Scientists try to unlock keys to memory.
Everyone knows that frustrating feeling when something is just "on the tip of your tongue." Like when you run into an old acquaintance on the street — you know you know the person's name, but it just seems slightly out of your grasp.
Neuroscientists are now studying that phenomenon with brain scanners, and their research is completely changing their view of how human memory works, explains Jonah Lehrer, editor-at-large at Seed magazine and author of Proust Was a Neuroscientist.
Scientists can watch the brain's activity as subjects struggle to remember slightly obscure words. What they see, says Lehrer, is the activity of the brain's frontal lobes, the brain's search mechanisms. "The brain is saying, 'I know that word is in here somewhere.' You can see the brain searching itself," says Lehrer. "It's this kind of frantic, manic process. The brain is very upset because it can't find what it certainly knows."
Lehrer says that what scientists are seeing is "metacognition" — the process of the brain thinking about how it thinks.
By looking at brain activity during the scans, scientists are concluding that earlier notions of how memory works need to be revised. The old model of memory, says Lehrer, is that the brain was like an immense filing cabinet, where knowledge was stored in a logical order. "Now, thanks to 'tip of the tongue' research," says Lehrer, "they're realizing that it's not like a file cabinet at all but like a very, very messy desk, cluttered with big piles of paper, so when you misplace a word or a name, what you're trying to do is find one piece of paper amid all these billions and billions of piles of paper."
But, as those of us with messy desks know, there are all sorts of sorts of ways finding that one piece of paper in the clutter when we need to. We may know it's near another piece of paper about the same subject. We might know that it was put in a pile at the same time as another piece of paper we see on top.

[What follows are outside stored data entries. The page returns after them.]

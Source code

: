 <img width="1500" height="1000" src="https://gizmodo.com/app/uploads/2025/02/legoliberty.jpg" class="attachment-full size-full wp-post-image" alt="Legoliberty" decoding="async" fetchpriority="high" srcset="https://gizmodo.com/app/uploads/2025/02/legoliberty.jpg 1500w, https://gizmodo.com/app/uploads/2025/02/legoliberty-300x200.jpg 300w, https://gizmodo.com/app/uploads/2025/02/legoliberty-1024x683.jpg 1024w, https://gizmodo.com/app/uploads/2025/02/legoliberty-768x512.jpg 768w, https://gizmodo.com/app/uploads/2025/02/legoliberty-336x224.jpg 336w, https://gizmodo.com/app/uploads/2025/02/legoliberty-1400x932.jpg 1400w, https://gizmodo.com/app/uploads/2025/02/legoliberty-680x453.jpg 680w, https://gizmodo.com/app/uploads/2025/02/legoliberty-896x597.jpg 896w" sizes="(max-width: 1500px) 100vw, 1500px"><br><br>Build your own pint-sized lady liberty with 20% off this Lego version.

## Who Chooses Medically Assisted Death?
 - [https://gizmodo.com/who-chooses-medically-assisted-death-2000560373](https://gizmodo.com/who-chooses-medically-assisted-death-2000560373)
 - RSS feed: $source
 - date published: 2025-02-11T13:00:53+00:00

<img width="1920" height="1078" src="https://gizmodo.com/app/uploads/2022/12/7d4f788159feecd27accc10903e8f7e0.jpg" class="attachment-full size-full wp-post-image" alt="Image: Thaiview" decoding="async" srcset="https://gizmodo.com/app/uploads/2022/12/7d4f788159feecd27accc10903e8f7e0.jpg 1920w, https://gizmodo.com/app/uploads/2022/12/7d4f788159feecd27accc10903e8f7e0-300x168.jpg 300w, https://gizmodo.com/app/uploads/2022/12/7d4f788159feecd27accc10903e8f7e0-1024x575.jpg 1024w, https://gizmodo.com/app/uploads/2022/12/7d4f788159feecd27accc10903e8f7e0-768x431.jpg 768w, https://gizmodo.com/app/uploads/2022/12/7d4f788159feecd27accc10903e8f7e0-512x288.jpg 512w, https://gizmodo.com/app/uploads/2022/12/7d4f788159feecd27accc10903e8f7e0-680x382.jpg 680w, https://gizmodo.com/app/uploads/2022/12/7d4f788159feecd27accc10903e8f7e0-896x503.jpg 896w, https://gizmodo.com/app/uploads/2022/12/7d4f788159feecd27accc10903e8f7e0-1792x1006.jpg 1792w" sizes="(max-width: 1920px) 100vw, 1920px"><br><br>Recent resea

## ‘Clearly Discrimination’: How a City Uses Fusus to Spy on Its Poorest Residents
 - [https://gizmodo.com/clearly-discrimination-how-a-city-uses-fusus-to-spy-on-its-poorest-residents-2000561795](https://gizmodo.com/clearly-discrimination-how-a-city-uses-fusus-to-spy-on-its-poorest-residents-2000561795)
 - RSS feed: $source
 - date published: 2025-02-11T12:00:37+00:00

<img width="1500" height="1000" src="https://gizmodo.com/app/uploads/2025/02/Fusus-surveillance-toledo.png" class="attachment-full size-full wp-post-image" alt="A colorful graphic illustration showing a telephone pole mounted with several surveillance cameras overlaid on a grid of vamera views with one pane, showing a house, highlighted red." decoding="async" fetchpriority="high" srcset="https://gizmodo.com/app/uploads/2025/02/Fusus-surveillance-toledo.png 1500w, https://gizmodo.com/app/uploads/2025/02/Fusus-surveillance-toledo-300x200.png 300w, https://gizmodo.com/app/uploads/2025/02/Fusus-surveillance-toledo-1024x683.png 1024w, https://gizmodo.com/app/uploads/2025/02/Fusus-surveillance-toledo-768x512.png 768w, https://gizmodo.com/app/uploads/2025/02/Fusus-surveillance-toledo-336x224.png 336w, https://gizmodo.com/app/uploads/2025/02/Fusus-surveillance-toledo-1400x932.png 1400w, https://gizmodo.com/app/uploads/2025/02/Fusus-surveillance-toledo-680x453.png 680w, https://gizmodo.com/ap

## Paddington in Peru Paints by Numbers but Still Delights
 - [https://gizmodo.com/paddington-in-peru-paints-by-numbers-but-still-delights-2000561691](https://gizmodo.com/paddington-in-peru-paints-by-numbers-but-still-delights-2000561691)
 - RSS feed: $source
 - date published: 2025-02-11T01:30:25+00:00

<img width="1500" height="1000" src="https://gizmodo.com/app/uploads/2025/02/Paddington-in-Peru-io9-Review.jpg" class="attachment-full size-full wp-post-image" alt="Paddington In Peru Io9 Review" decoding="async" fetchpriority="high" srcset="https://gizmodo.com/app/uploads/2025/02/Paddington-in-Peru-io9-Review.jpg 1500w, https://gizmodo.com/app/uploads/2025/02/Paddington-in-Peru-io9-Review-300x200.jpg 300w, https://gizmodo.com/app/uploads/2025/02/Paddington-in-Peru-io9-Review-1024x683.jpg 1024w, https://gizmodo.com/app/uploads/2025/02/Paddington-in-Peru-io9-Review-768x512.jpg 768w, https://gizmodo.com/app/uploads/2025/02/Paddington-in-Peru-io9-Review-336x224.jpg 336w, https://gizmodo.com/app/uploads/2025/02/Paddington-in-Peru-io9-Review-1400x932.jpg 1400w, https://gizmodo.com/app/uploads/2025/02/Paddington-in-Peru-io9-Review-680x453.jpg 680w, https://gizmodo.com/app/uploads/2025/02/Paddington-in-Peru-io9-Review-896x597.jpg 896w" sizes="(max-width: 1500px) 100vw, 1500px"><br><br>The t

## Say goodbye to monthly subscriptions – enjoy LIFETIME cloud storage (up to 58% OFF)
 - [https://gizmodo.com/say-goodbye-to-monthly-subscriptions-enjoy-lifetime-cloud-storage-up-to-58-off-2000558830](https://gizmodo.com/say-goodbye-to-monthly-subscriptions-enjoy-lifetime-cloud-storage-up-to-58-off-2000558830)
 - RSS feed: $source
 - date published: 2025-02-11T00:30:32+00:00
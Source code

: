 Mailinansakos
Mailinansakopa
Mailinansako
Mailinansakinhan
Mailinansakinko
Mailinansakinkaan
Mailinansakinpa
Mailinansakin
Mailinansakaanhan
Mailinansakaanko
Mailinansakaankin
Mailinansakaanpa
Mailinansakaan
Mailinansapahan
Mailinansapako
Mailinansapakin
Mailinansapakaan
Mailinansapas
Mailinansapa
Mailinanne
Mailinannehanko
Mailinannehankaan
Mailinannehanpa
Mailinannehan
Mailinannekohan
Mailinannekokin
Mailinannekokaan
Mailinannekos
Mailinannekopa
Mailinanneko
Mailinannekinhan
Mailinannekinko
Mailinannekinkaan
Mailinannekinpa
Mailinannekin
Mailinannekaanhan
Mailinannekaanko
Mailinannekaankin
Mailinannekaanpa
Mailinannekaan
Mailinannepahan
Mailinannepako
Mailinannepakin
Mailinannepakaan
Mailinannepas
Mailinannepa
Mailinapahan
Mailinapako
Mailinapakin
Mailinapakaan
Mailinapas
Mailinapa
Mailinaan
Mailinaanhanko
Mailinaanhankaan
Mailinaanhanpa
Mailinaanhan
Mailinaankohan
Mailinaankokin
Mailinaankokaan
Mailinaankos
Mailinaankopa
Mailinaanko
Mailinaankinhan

Scientists are discovering that the brain works in a similar way, and the way people remember "tip of the tongue" is one indication. For example, if someone is having trouble remembering the word "contraband" they'll be much more likely to come up with the word if someone else mentions the word "continue," which has a similar first syllable. The connections can be second-hand as well. Someone trying to remember the word "biopsy" may remember it if shown a photo of a motorcycle — the motorcycle might suggest a "bicycle," whose first syllable would then lead them to the proper answer.
"It's astonishing how rare 'tip of the tongue' moments are considering all the stuff we have crammed into our head," Lehrer says. He says scientists have measured it to occur about once a week on average and adds that, although the frequency increases with age, it's not for the reasons most people assume.
"Most people think that as you lose memories with age, what happens is the memories disappear, they vanish," he explains. But that's not the case — the memories are probably still there, but the frontal lobes of the brain lose their volume with age, making it harder for the brain to search itself. "It's this kind of paradoxical moment — the memories are there, they're in your neurons," says Lehrer, "and yet your brain can't find that name because your frontal lobes have shrunk a little bit."
Wouldn't it be easier for our memories and better for us as a species if our brains stored information in a more orderly way, as in the filing cabinet model? Lehrer points out that our brains are a byproduct of evolution. "Natural selection is a hacker, not an engineer," he says. "We're not always designed in the most logical way possible."
But, as one researcher told him, that lack of logic also has its benefits: "If our brain wasn't so messy, we wouldn't be so creative. Messiness also allows us to find those serendipitous connections that we don't expect to connect."